I got talking to a friend about the Glasgow Warriors rugby team. Knowing he was a big fan, I casually dropped into conversation that Good had worked on the club’s recent rebrand. I must admit; his reaction left me a little deflated. Because it wasn’t great.

While he’s obviously entitled to his own opinion, I couldn’t help but feel he was slightly missing the point behind the project. And I suspect I’m not the only designer who’s ever felt that way when dealing with the rebrand of a sports team.

It got me thinking about rebrands and brand evolutions in general. From a design perspective, they usually make perfect sense and can be pretty straight-forward; Your client feels the need for a refresh and you try to solve the challenges associated with that. Nothing new there. But there’s always a risk that what you create won’t sit well with the brand’s audience. And that’s hard to escape because a lot of people instinctively react negatively to change.
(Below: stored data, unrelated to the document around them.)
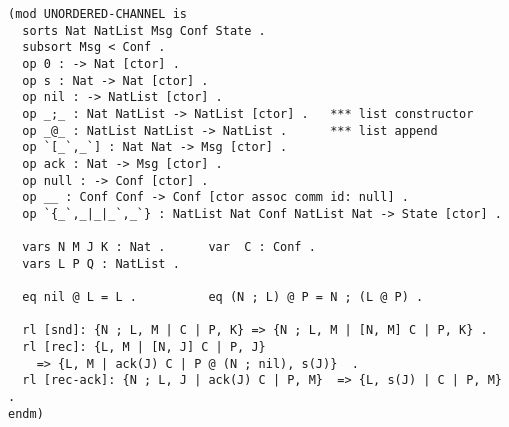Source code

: \documentclass{article}
\begin{document}
\begin{lstlisting}[style=AMMA, language=Maude, numbers=none]
(mod UNORDERED-CHANNEL is
  sorts Nat NatList Msg Conf State .
  subsort Msg < Conf .
  op 0 : -> Nat [ctor] .
  op s : Nat -> Nat [ctor] .
  op nil : -> NatList [ctor] .
  op _;_ : Nat NatList -> NatList [ctor] .   *** list constructor
  op _@_ : NatList NatList -> NatList .      *** list append
  op `[_`,_`] : Nat Nat -> Msg [ctor] .
  op ack : Nat -> Msg [ctor] .
  op null : -> Conf [ctor] .
  op __ : Conf Conf -> Conf [ctor assoc comm id: null] .
  op `{_`,_|_|_`,_`} : NatList Nat Conf NatList Nat -> State [ctor] .

  vars N M J K : Nat .      var  C : Conf .
  vars L P Q : NatList .

  eq nil @ L = L .          eq (N ; L) @ P = N ; (L @ P) . 

  rl [snd]: {N ; L, M | C | P, K} => {N ; L, M | [N, M] C | P, K} .     
  rl [rec]: {L, M | [N, J] C | P, J}  
    => {L, M | ack(J) C | P @ (N ; nil), s(J)}  .
  rl [rec-ack]: {N ; L, J | ack(J) C | P, M}  => {L, s(J) | C | P, M} .
endm)
\end{lstlisting}
\end{document}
With all that in mind, corporate rebrands still seem to fly a lot easier than those in the world of sports. Consider the reaction to F1’s recent rebranding or when Leeds United unveiled their new badge in 2019. It feels as though the potential for a negative reaction to a rebrand is inherently higher when you’re dealing with an established sporting organisation.

So why is that? Are sports fans are so emotionally invested in their clubs that they can’t stand you tampering with them? Is it because they feel ignored, like they haven’t been considered during the process? Or is it purely a case of the audience focusing solely on aesthetic output, without the context and underlying reasons behind the rebrand?

Whatever it is (and it’s likely a combination of all the above), I can see why making changes to these brands often leads to so much outcry. But crucially, as a designer, your goal shouldn’t necessarily be to please all the fans all of the time. You have a much wider audience, and a broader set of challenges that must be considered within your brief. Your job is often to look at the bigger picture, essentially future proofing the brand to function in a modern world.

…and that’s the key word here; future. It’s the reason brands have to modernise in the first place. There’s often not much choice as to whether or not they actually want to; either you evolve and try to keep up with a fast-moving world, or you fall behind and deal with the many risks inherent in doing so.

A closer look at sporting organisations around over the last decade or so reveals a trend; Old, well-established brands forced to change because their brand identities were established long before we spent so much of our time looking at screens. Many of those brand identities grew organically over time and just aren’t compatible with the digital age. Suddenly all that heritage and design intricacy has become a problem. And the only way of staying ahead of the game is to change things up – often by simplifying your visual identity.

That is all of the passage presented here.